ENPO, a Naga organisation that has been demanding a separate state comprising those six districts, last month said it has “temporarily” accepted the Centre’s proposal for a mechanism in which the region will be granted a certain level of autonomy.
A tripartite meeting on the formation of the FNT was held in the northeastern state on January 15 in the Chumoukedima district.
Senior minister and state government spokesperson K G Kenye said the matter is “progressing well”.
“We hope that both sides (Ministry of Home Affairs and ENPO) will be sincere in their approach and reasonable, because all that we aspire for may not be given at one go,” he told reporters here.
It may take some time for both the Centre and the ENPO to assess the issues that have come up in the January 15 meeting, Kenye said.
“Without the financial, executive and legislative autonomy, we cannot sign any agreement,” ENPO president A Chingmak Chang had said after that day’s meeting.
The state government has already gone through the proposals made by the MHA and they are alright, he said without elaborating.
After receiving the demands from the ENPO, the MHA has selected some of them for discussion, which can be accepted, said Kenye.
The power and parliamentary affairs minister said that the state government is also in touch with the other territorial councils like Bodoland in neighbouring Assam as to how they are managing their systems.
“However, Nagaland is a little different from those councils. And the ENPO has stated several times that they do not want the proposed FNT to come under the Sixth Schedule of the Constitution,” he said.
The Sixth Schedule allows the constitution of Autonomous District Councils in northeastern states like Assam, Meghalaya, Tripura, and Mizoram for safeguarding the rights of tribal population.
Kenye said that the ENPO wants to retain Article 371A, the special Constitutional provision given to Nagaland and revert to the system under which the state was administered by a regional council between 1964 and 1974.
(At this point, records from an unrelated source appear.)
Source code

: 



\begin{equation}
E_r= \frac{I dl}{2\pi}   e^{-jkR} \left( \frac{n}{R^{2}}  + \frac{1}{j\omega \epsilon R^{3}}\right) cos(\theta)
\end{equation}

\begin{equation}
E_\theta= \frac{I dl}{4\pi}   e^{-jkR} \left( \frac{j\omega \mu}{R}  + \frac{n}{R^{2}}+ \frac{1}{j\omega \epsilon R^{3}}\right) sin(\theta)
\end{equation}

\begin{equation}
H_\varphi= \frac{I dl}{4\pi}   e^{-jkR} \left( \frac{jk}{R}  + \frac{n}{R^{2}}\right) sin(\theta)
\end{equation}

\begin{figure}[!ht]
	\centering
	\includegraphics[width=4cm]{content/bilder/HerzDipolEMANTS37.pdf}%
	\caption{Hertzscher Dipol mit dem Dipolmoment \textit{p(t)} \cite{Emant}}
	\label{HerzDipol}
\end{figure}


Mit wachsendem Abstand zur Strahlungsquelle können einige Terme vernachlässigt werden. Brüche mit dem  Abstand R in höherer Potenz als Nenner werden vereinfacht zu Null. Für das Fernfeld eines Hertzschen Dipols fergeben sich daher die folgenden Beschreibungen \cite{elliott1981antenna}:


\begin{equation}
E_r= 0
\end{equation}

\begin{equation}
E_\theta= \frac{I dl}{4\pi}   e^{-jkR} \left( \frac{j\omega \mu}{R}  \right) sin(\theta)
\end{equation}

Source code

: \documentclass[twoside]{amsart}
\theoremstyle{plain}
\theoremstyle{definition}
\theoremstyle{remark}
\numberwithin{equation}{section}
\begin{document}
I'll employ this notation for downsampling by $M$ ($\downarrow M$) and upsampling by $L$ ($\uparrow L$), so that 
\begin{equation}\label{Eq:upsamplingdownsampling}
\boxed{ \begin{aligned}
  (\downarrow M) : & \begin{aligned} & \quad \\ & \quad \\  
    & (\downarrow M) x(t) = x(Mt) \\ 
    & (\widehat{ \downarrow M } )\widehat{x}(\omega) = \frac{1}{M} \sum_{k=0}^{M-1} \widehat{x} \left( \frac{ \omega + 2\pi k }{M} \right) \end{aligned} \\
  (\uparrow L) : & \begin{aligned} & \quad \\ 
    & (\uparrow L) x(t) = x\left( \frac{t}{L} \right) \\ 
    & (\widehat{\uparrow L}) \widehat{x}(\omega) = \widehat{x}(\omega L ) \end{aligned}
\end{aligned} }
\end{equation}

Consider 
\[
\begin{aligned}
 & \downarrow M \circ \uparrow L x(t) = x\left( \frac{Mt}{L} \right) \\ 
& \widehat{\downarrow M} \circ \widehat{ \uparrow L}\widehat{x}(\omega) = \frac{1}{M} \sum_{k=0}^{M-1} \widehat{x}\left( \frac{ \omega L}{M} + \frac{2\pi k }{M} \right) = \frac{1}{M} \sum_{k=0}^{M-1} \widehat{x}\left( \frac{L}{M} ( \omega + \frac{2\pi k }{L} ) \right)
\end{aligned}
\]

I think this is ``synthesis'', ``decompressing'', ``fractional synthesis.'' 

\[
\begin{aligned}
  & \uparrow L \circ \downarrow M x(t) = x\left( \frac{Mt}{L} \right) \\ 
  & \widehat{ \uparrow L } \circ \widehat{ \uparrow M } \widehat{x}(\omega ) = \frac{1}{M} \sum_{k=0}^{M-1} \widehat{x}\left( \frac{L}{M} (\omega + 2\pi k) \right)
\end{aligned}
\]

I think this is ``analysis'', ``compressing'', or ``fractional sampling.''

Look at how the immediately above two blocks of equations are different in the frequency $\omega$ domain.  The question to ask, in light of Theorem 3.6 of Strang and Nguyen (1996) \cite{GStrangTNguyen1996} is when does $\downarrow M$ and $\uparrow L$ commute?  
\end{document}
“We cannot 100 per cent replicate that because time was different then. But they are discussing something of that arrangement,” said Kenye.
Asked about the date for the next round of meeting, the spokesperson said that the state government wants frequent talks so that the matter could be finalized quickly.
Alleging that the Eastern Nagaland areas have been neglected in all sectors since the creation of Nagaland state in 1963, the ENPO has been demanding statehood starting September 2010.
Pressing for its demand, the organisation boycotted the Lok Sabha and Urban Local Body polls last year.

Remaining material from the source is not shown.